Coverage, Dry Time, & Usability

When comparing Sherwin-Williams to Behr paints for coverage, dry time, and ease of application, Sherwin-Williams wins despite Behr’s improvements; here is how.

Sherwin-Williams’ dark colors, such as black, typically cover better than Behrs’. The coverage advantages remain with lighter colors, such as white, which are critical to interior and exterior house painting applications.

Some Sherwin-Williams paints can be recoated within 1-4 hours, and SW’s quickest cure times range from 4-10 days under normal conditions. On the other hand, Behr is a little slower in each department, and if you recoat using Behr too soon, paint adhesion is lost, causing bubbles and paint failure.

Paint dry times also affect coverage. Waiting longer between coats when multiple coats are needed for adequate coverage makes the process longer. 

Longterm Durability

Behrs premium exterior paints are on par with some leading brands when considering long-term durability. However, Sherwin-Williams does take the edge against UV resistance and fade. Sherwin-Williams exterior paints also take an edge in blistering and peeling resistance. Expansion and contraction also belong to Sherwin-Willams primarily due to their thicker coverage. 

Often Behrs serves as a tie for abrasion tests mainly conducted in a lab by leading researchers and testers.

Behr Consumer Reports Reviews

While we respect tests and other reviewers, lab tests and controlled environments offer limited results. While our findings are in no way scientific, field results over the course of 20 years have allowed us a long-term evaluation of performances under a wide range of circumstances. 

When there is a consensus among paint professionals across the nation, there are justifications that don’t always translate in writing. Still, our experiences are non-biased and first-hand hand, which in many cases are a better reflection of actual performances. 

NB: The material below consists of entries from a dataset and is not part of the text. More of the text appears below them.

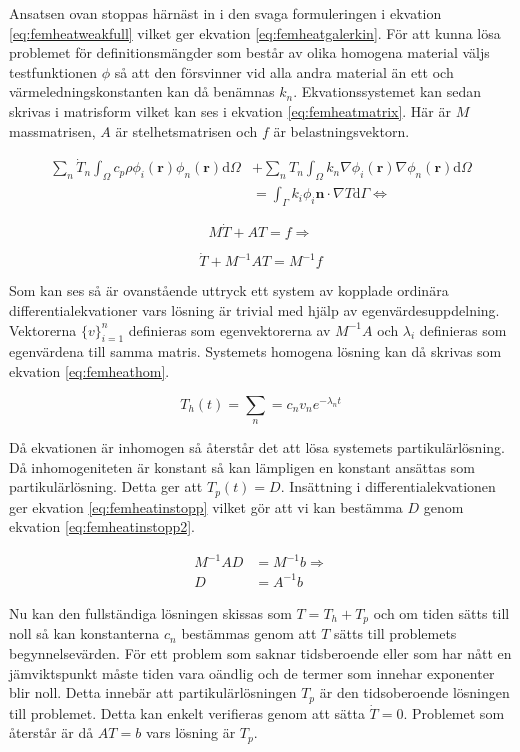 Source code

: \noindent
Ansatsen ovan stoppas härnäst in i den svaga formuleringen i ekvation
\eqref{eq:femheatweakfull} vilket ger ekvation \eqref{eq:femheatgalerkin}.
För att kunna lösa problemet för definitionsmängder som består av olika
homogena material väljs testfunktionen $\phi$ så att den försvinner vid
alla andra material än ett och värmeledningskonstanten kan då benämnas $k_n$.
Ekvationssystemet kan sedan skrivas i matrisform vilket kan ses i ekvation
\eqref{eq:femheatmatrix}. Här är $M$ massmatrisen, $A$ är stelhetsmatrisen och
$f$ är belastningsvektorn.

\begin{align}
\label{eq:femheatgalerkin}
\sum_n \dot{T}_n \int_\Omega c_p\rho\phi_i(\mathbf{r})
\phi_n(\mathbf{r})\mathrm{d}\Omega
& + \sum_n T_n \int_\Omega k_n \nabla\phi_i(\mathbf{r})\nabla\phi_n(\mathbf{r})
\mathrm{d}\Omega \\
&= \int_\Gamma k_i\phi_i\mathbf{n}\cdot\nabla T\mathrm{d}\Gamma \Leftrightarrow
\nonumber
\end{align}

\begin{equation}
\label{eq:femheatmatrix}
M\dot{T} + AT = f \Rightarrow
\end{equation}

\begin{equation}
\label{eq:femheatmatrix2}
\dot{T} + M^{-1}AT = M^{-1}f
\end{equation}

\noindent
Som kan ses så är ovanstående uttryck ett system av kopplade ordinära
differentialekvationer vars lösning är trivial med hjälp av egenvärdesuppdelning.
Vektorerna $\{v\}^n_{i=1}$ definieras som egenvektorerna av
$M^{-1}A$ och $\lambda_i$ definieras som egenvärdena till samma matris.
Systemets homogena lösning kan då skrivas som ekvation
\eqref{eq:femheathom}.\cite{lay06}

\begin{equation}
\label{eq:femheathom}
T_h(t) = \sum_n = c_nv_ne^{-\lambda_nt}
\end{equation}

\noindent
Då ekvationen är inhomogen så återstår det att lösa systemets
partikulärlösning. Då inhomogeniteten är konstant så kan lämpligen
en konstant ansättas som partikulärlösning. Detta ger att
$T_p(t) = D$. Insättning i differentialekvationen ger
ekvation \eqref{eq:femheatinstopp} vilket gör att vi kan bestämma
$D$ genom ekvation \eqref{eq:femheatinstopp2}.

\begin{align}
\label{eq:femheatinstopp}
M^{-1}AD &= M^{-1}b \Rightarrow\\
\label{eq:femheatinstopp2}
D &= A^{-1}b
\end{align}

\noindent
Nu kan den fullständiga lösningen skissas som $T = T_h + T_p$ och om
tiden sätts till noll så kan konstanterna $c_n$ bestämmas genom
att $T$ sätts till problemets begynnelsevärden. För ett problem som
saknar tidsberoende eller som har nått en jämviktspunkt måste
tiden vara oändlig och de termer som innehar exponenter blir noll.
Detta innebär att partikulärlösningen $T_p$ är den tidsoberoende lösningen
till problemet. Detta kan enkelt verifieras genom att sätta $\dot{T} = 0$.
Problemet som återstår är då $AT = b$ vars lösning är $T_p$.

Behrs History & Target Market

Like the history of many paint companies, Behr’s origin derives from the hustle of one idea and the flourishment and growth of evolving business relations. In 1942, Behr was born and has become a leading brand among the DIY community, primarily sold at Home Depot and other big box stores where DIY shoppers are often found.

Everyone has heard the seasonal Home Depot commercials that offer a special paint price for a limited time. Behr has always been a DIY’s price-conscious dream, so in many ways, Behr is not comparable to brands like Sherwin-Williams, which offers more pro-level paints.

While Behrs’ target market mark is primarily homeowners, make no mistake, that gap is shrinking, and Sherwin-Williams and other pros know it!

Behr vs. Sherwin Williams Price Comparison

Introductory low prices are often for low-grade interior and exterior paints. These prices are used to entice shoppers, getting your attention or to a specific location where the seller can promote more items.

Bait pricing works to increase sales, but often, the lowest-priced paint shouldn’t be used when looking for quality. When paints are labeled the best and priced the lowest, you are targeted and should refrain from purchasing them.

All paint prices have increased substantially in recent years. A quality can of paint costs upwards of $40 – $60, and prices continue to increase. In the process, paint pricing between companies is beginning to overlap. 

A few years back, Behr was one of the leaders in lower-priced interior paints. Now, that gap is also diminishing, making it harder to discern the best paint.

Conclusion

If you have read this article, you are already ahead of everyone else in terms of understanding the value of quality house paint outside the cost label. When paint companies have a knowledgeable audience, they are forced to change, and often, those changes result in improvements both monetarily and in the total paint performance overall. 

As increasingly competitive as the paint industry is, improvements will follow once your purchases shift from one brand to another. The market has always followed consumer spending habits, and if we continue to support quality over the illusiveness of price, we will get closer to acquiring both. 

When comparing Sherwin-Williams to Behr, which brand you should purchase and which is best depends on what you prioritize most. Is it quality, convenience, price, or do you want it all?